2) Depends on the speed of your moving object and number or light sources. I have seen some facial capture projects of persons in movement which needed 200 fps for 5 light sources. An 15 fps and 4 light sources photometric stereo rig worked with more or less 150 fps. Remember that you do need perfect synchronization when turning on/off lights and capturing frames. If your light source intensity varies between captures (a light source is fading in/out), your computed normals will be wrong. The observed light source intensity must be constant always for each captured frame.

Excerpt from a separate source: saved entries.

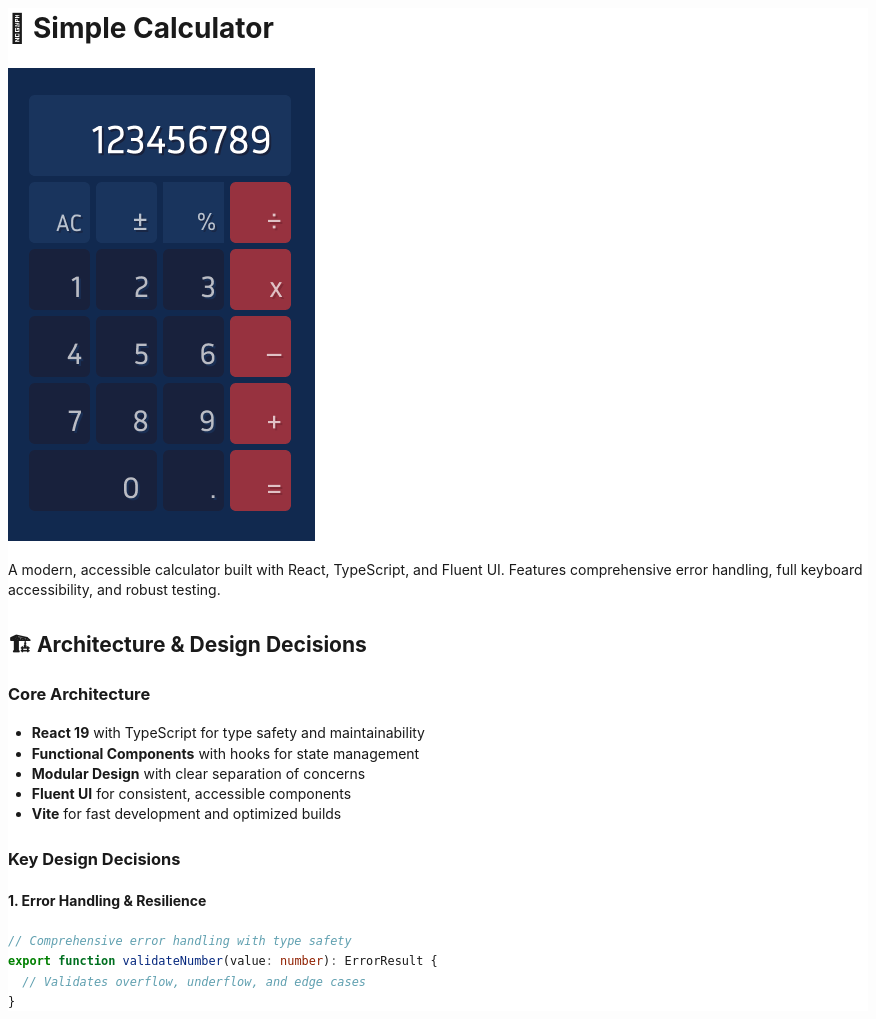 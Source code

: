 # 🧮 Simple Calculator

![Calculator UI screenshot](./public/calculator.png)

A modern, accessible calculator built with React, TypeScript, and Fluent UI. Features comprehensive error handling, full keyboard accessibility, and robust testing.

## 🏗️ Architecture & Design Decisions

### **Core Architecture**

- **React 19** with TypeScript for type safety and maintainability
- **Functional Components** with hooks for state management
- **Modular Design** with clear separation of concerns
- **Fluent UI** for consistent, accessible components
- **Vite** for fast development and optimized builds

### **Key Design Decisions**

#### **1. Error Handling & Resilience**

```typescript
// Comprehensive error handling with type safety
export function validateNumber(value: number): ErrorResult {
  // Validates overflow, underflow, and edge cases
}
```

3) If your surface is arbitrary (concave-convex), with unknown albedo, you will need at least 3 light sources in no coplanar position. Less light sources or co-planar/co-linear dispositions will lead to ambiguity (look for Bass-Relief ambiguity) which you wont be able to solve without supposing something about the nature of the surface (known albedo, known normal orientation,etc). Keep in mind that regions with projected and self-shadows will require MORE than 3 frames to recover compute the normal, because a frame with a shadowed pixel is essentially useless. If the albedo is not important, you can improve frame-rate requirements by using multi-spectral approaches, i.e. capturing a frame where the light is visible only for one of the camera sensor( i.e. red, green,blue lights), and turning them on simultaneously.
4) It is since a while that I do not see state-of-art works in PS but I do recommend read the works from R.J. Woodham, Barski and Petrou (classical), Ahertzman, Saracchini (example based PS), Hayakawa (SVD based), Frankot/Chellapa,Agarwal (Integrators), Broadbent and Cipolla (applications, real-time capture), as well works which cite them so you can gasp how each methodology works.